Technical AEO Checklist: Robots.txt, Schema, Site Architecture — AEO Guides

Most "AI SEO" advice is just standard SEO. Some configurations are genuinely specific to how AI agents interact with your site. This checklist separates the two and provides actual configurations to implement.

This is not a full audit guide; it is a configuration reference. If you implement these items, your technical foundation will be compatible with current AI navigation patterns. Treat it as a checklist to verify readiness, not a narrative to read once and forget.

Robots.txt Configuration

Robots.txt is the first decision point for AI agents. It determines whether crawlers can discover your content for indexing and training.

The decision: Allow or block?

The recommendation is to allow access unless you have specific intellectual property protection needs, such as paywalled content or proprietary documentation.

Blocking AI crawlers removes your content from AI search visibility. For most businesses, preventing indexing on a platform where users are actively seeking your services is a negative trade-off.

Note the distinction: Blocking crawlers stops your content from being indexed or trained on. It does not necessarily prevent AI agents from visiting your site in real-time when a user asks them to. ChatGPT browsing and crawler indexing are different things.

AI crawler user-agents to know about

You should permit the following user-agents if you want visibility across these platforms:

User-Agent	Crawler	Block?	Notes
GPTBot	OpenAI	No	Required for ChatGPT search visibility
ClaudeBot	Anthropic	No	Required for Claude visibility
PerplexityBot	Perplexity	No	Required for Perplexity visibility
CCBot	Common Crawl	No	Used for training data; block only for IP protection
Googlebot	Google	No	Blocks all Google indexing if blocked
Amazonbot	Amazon	No	Blocks Alexa results if blocked
anthropic-ai	Anthropic	No	Alternative identifier

Blocking specific agents like GPTBot or ClaudeBot prevents discovery via those platforms' indexes.

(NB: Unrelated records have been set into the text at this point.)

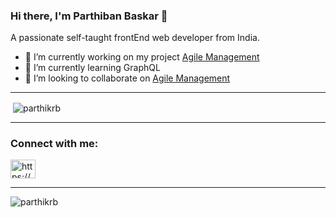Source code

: ### Hi there, I'm Parthiban Baskar 👋

A passionate self-taught frontEnd web developer from India.

- 🔭 I’m currently working on my project [Agile Management](https://github.com/parthikrb/esteamate)
- 🌱 I’m currently learning GraphQL
- 👯 I’m looking to collaborate on [Agile Management](https://github.com/parthikrb/esteamate)

---

<p>&nbsp;<img align="center" src="https://github-readme-stats.vercel.app/api?username=parthikrb&show_icons=true&locale=en" alt="parthikrb" /></p>

---

<h3 align="left">Connect with me:</h3>
<p align="left">
<a href="https://www.linkedin.com/in/parthiban-baskar-41229393/" target="_blank"><img align="center" src="https://cdn.jsdelivr.net/npm/simple-icons@3.0.1/icons/linkedin.svg" alt="https://www.linkedin.com/in/parthiban-baskar-41229393/" height="30" width="40" /></a>
</p>

---

<p><img align="left" src="https://github-readme-stats.vercel.app/api/top-langs?username=parthikrb&show_icons=true&locale=en&layout=compact" alt="parthikrb" /></p>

Common robots.txt configurations

Recommended: Allow all

User-agent: *
Allow: /
Sitemap: https://yoursite.com/sitemap.xml

Allow all except specific paths (for paywalled content)

User-agent: *
Allow: /
Disallow: /members-only/
Disallow: /private/
Sitemap: https://yoursite.com/sitemap.xml

Allow all but throttle aggressive crawlers

User-agent: *
Allow: /
Crawl-delay: 5

User-agent: PerplexityBot
Crawl-delay: 10

Block AI crawlers (only if IP protection is critical)

User-agent: GPTBot
Disallow: /

User-agent: PerplexityBot
Disallow: /

User-agent: CCBot
Disallow: /

User-agent: *
Allow: /

Verification

Check your file at yoursite.com/robots.txt. Use Google Search Console to test bot access rules. Ensure you haven't accidentally blocked standard crawlers while targeting AI agents.

Crawlability and Rendering

Content must be fetchable and rendered. AI agents, like standard search engines, struggle to execute complex JavaScript dynamically during initial fetches.

Static HTML vs. JavaScript rendering

Test your site by disabling JavaScript in your browser. If critical content disappears—navigation menus, product descriptions, pricing information, or contact forms—you have a rendering issue. Basic AI crawlers cannot execute JavaScript to retrieve this information.

Recommended approach: SSR or Static Generation

Content should reside in HTML, not load via client-side JavaScript. For dynamic sites, use Server-Side Rendering (SSR) or Static Site Generation (SSG).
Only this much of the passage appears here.